**To do:**
Only the lines below from the one containing "Tidal locking has" to the one containing "closer to the" should be repeated, both included and unchanged.

★ ★ ★ ★ ★

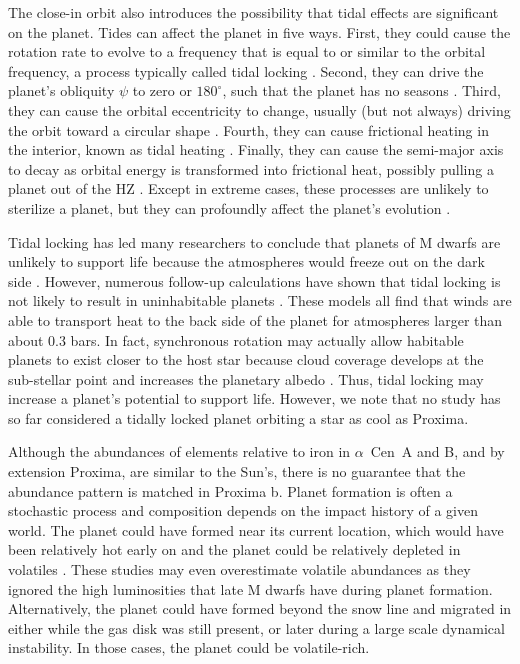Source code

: \documentclass[preprint,12pt]{aastex}
\def\acen{{$\alpha$~Cen}}
\begin{document}
The close-in orbit also introduces the possibility that tidal effects
are significant on the planet. Tides can affect the planet in five
ways. First, they could cause the rotation rate to evolve to a
frequency that is equal to or similar to the orbital frequency, a
process typically called tidal locking
\citep{Dole64,Kasting93,Barnes16}. Second, they can drive the planet's
obliquity $\psi$ to zero or $180^{\circ}$, such that the planet has no seasons
\citep{Heller11}. Third, they can cause the orbital eccentricity to
change, usually (but not always) driving the orbit toward a circular
shape \citep{Darwin1880,FerrazMello08}. Fourth, they can cause
frictional heating in the interior, known as tidal heating
\citep{Peale79,Jackson08c,Barnes13}. Finally, they can cause the
semi-major axis to decay as orbital energy is transformed into
frictional heat, possibly pulling a planet out of the HZ
\citep{Darwin1880,Barnes08}. Except in extreme cases, these processes
are unlikely to sterilize a planet, but they can profoundly affect the
planet's evolution \citep{DriscollBarnes15}.

Tidal locking has led many researchers to conclude that planets of M
dwarfs are unlikely to support life because the atmospheres would
freeze out on the dark side \citep{Kasting93}. However, numerous
follow-up calculations have shown that tidal locking is not likely to
result in uninhabitable planets
\citep{Joshi97,Pierrehumbert11,Wordsworth11,Yang13,Shields16,Kopparapu16}. These
models all find that winds are able to transport heat to the back side
of the planet for atmospheres larger than about 0.3 bars. In fact,
synchronous rotation may actually allow habitable planets to exist
closer to the host star because cloud coverage develops at the
sub-stellar point and increases the planetary albedo
\citep{Yang13}. Thus, tidal locking may increase a planet's potential
to support life. However, we note that no study has so far considered a tidally locked planet orbiting a star as cool as Proxima.

Although the abundances of elements relative to iron in \acen~A and B,
and by extension Proxima, are similar to the Sun's, there is no
guarantee that the abundance pattern is matched in Proxima
b. Planet formation is often a stochastic process and composition
depends on the impact history of a given world. The planet could have
formed near its current location, which would have been relatively hot
early on and the planet could be relatively depleted in volatiles
\citep{Raymond07,Mulders15}. These studies may even overestimate
volatile abundances as they ignored the high luminosities that late M
dwarfs have during planet formation. Alternatively, the planet could
have formed beyond the snow line and migrated in either while the gas
disk was still present, or later during a large scale dynamical
instability. In those cases, the planet could be
volatile-rich.
\end{document}
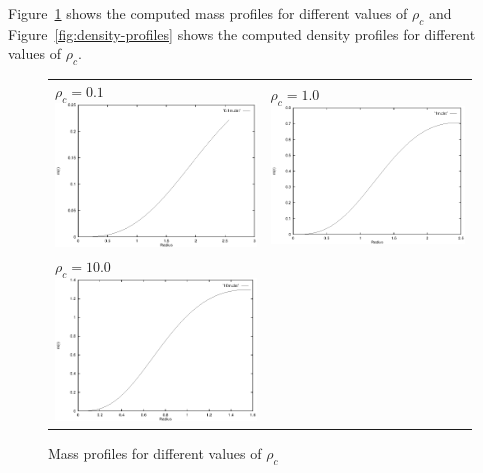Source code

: \documentclass[a4paper]{IEEEtran}
\begin{document}
    Figure~\ref{fig:mass-profiles} shows the computed mass profiles for different values of 
    $\rho_c$ and Figure~\ref{fig:density-profiles} shows the computed density profiles
    for different values of $\rho_c$. 


    \begin{figure} 
    \caption{Mass profiles for different values of $\rho_c$} 
    \label{fig:mass-profiles} 
    \begin{center}
    \begin{tabular}{p{7cm}p{7cm}}  
        $\rho_c = 0.1$ \newline \includegraphics[width=7cm]{figures/0-1m.eps} & 
        $\rho_c = 1.0$ \newline \includegraphics[width=7cm]{figures/1m.eps}  
        \\
        $\rho_c = 10.0$ \newline \includegraphics[width=7cm]{figures/10m.eps}  & 

\end{tabular}
\end{center}
\end{figure}
\end{document}
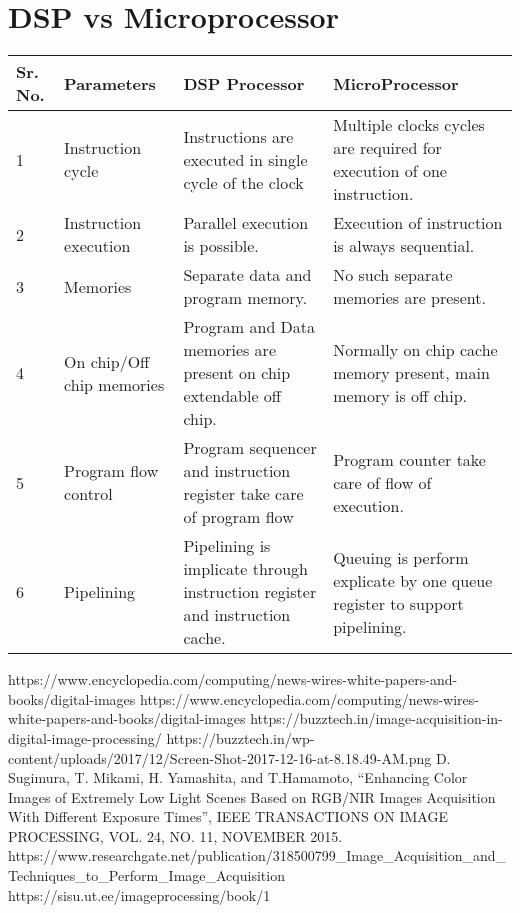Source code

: \documentclass{article}
\begin{document}
    \section{DSP vs Microprocessor}
        \begin{tabular}{ ||p{1cm}|p{4cm}|p{6cm}|p{6cm}||}
            \hline
            \textbf{Sr. No.}&\textbf{Parameters}&\textbf{DSP Processor}&\textbf{MicroProcessor}\\
            \hline
            1&Instruction cycle&Instructions are executed in single cycle of the clock&Multiple clocks cycles are required for execution of one instruction.\\\hline
            2&Instruction execution&Parallel execution is possible.&Execution of instruction is always sequential.\\\hline
            3&Memories&Separate data and program memory.&No such separate memories are present.\\\hline
            4&On chip/Off chip memories&Program and Data memories are present on chip extendable off chip.&Normally on chip cache memory present, main memory is off chip.\\\hline
            5&Program flow control&Program sequencer and instruction register take care of program flow&Program counter take care of flow of execution.\\\hline
            6&Pipelining&Pipelining is implicate through instruction register and instruction cache.&Queuing is perform explicate by one queue register to support pipelining.\\
            \hline
        \end{tabular}

    \begin{thebibliography}{9}
	 https://www.encyclopedia.com/computing/news-wires-white-papers-and-books/digital-images
	 https://www.encyclopedia.com/computing/news-wires-white-papers-and-books/digital-images
	 https://buzztech.in/image-acquisition-in-digital-image-processing/
	     https://buzztech.in/wp-content/uploads/2017/12/Screen-Shot-2017-12-16-at-8.18.49-AM.png
     D. Sugimura, T. Mikami, H. Yamashita, and T.Hamamoto, “Enhancing Color Images of Extremely Low Light Scenes Based on RGB/NIR Images Acquisition With Different Exposure Times”, IEEE TRANSACTIONS ON IMAGE PROCESSING, VOL. 24, NO. 11, NOVEMBER 2015.
     https://www.researchgate.net/publication/318500799_Image_Acquisition_and_Techniques_to_Perform_Image_Acquisition
     https://sisu.ut.ee/imageprocessing/book/1
    
    \end{thebibliography}
\end{document}
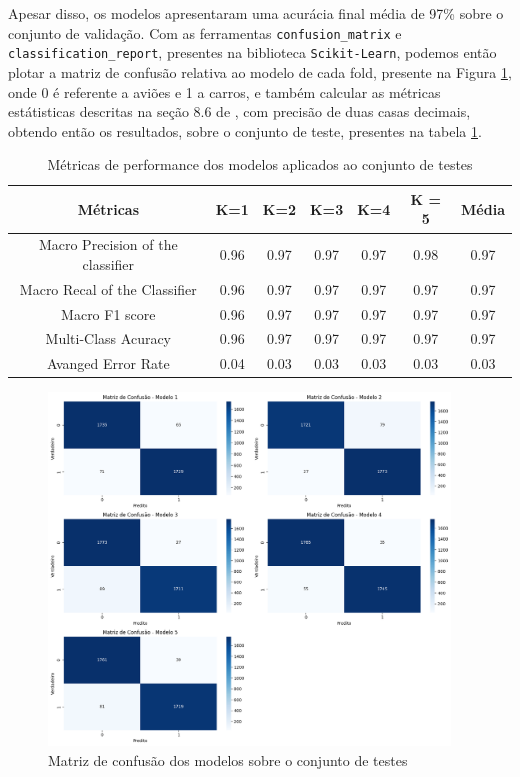 \documentclass[]{abntex2}
\begin{document}
Apesar disso, os modelos apresentaram uma acurácia final média de 97\% sobre o conjunto de validação. Com as ferramentas \texttt{confusion\_matrix} e \texttt{classification\_report}, presentes na biblioteca \texttt{Scikit-Learn}, podemos então plotar a matriz de confusão relativa ao modelo de cada fold, presente na Figura \ref{fig:conf}, onde 0 é referente a aviões e 1 a carros, e também calcular as métricas estátisticas descritas na seção 8.6 de \cite{book}, com precisão de duas casas decimais, obtendo então os resultados, sobre o conjunto de teste, presentes na tabela \ref{tab:acu1}.

\begin{table}[H]
    \centering
    \begin{tabular}{|c|c|c|c|c|c|c|}
    \hline
    \rowcolor[HTML]{C0C0C0} 
    Métricas                          & K=1  & K=2  & K=3  & K=4  & K = 5 & Média \\ \hline
    Macro Precision of the classifier & 0.96 & 0.97 & 0.97 & 0.97 & 0.98 & 0.97  \\ \hline
    Macro Recal of the Classifier     & 0.96 & 0.97 & 0.97 & 0.97 & 0.97 & 0.97  \\ \hline
    Macro F1 score                    & 0.96 & 0.97 & 0.97 & 0.97 & 0.97 & 0.97  \\ \hline
    Multi-Class Acuracy               & 0.96 & 0.97 & 0.97 & 0.97 & 0.97 & 0.97  \\ \hline
    Avanged Error Rate                & 0.04 & 0.03 & 0.03 & 0.03 & 0.03 & 0.03  \\ \hline
    \end{tabular}
    \caption{Métricas de performance dos modelos aplicados ao conjunto de testes}
    \label{tab:acu1}
\end{table}

\begin{figure}[H]
    \centering 
    \includegraphics[width=0.95\textwidth]{imgs/ex2/confusion.png}
    \caption{Matriz de confusão dos modelos sobre o conjunto de testes}
    \label{fig:conf} %
\end{figure}
\end{document}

★ ★ ★ ★ ★

**Response for this exercise:**
Tidal locking has led many researchers to conclude that planets of M
dwarfs are unlikely to support life because the atmospheres would
freeze out on the dark side \citep{Kasting93}. However, numerous
follow-up calculations have shown that tidal locking is not likely to
result in uninhabitable planets
\citep{Joshi97,Pierrehumbert11,Wordsworth11,Yang13,Shields16,Kopparapu16}. These
models all find that winds are able to transport heat to the back side
of the planet for atmospheres larger than about 0.3 bars. In fact,
synchronous rotation may actually allow habitable planets to exist
closer to the host star because cloud coverage develops at the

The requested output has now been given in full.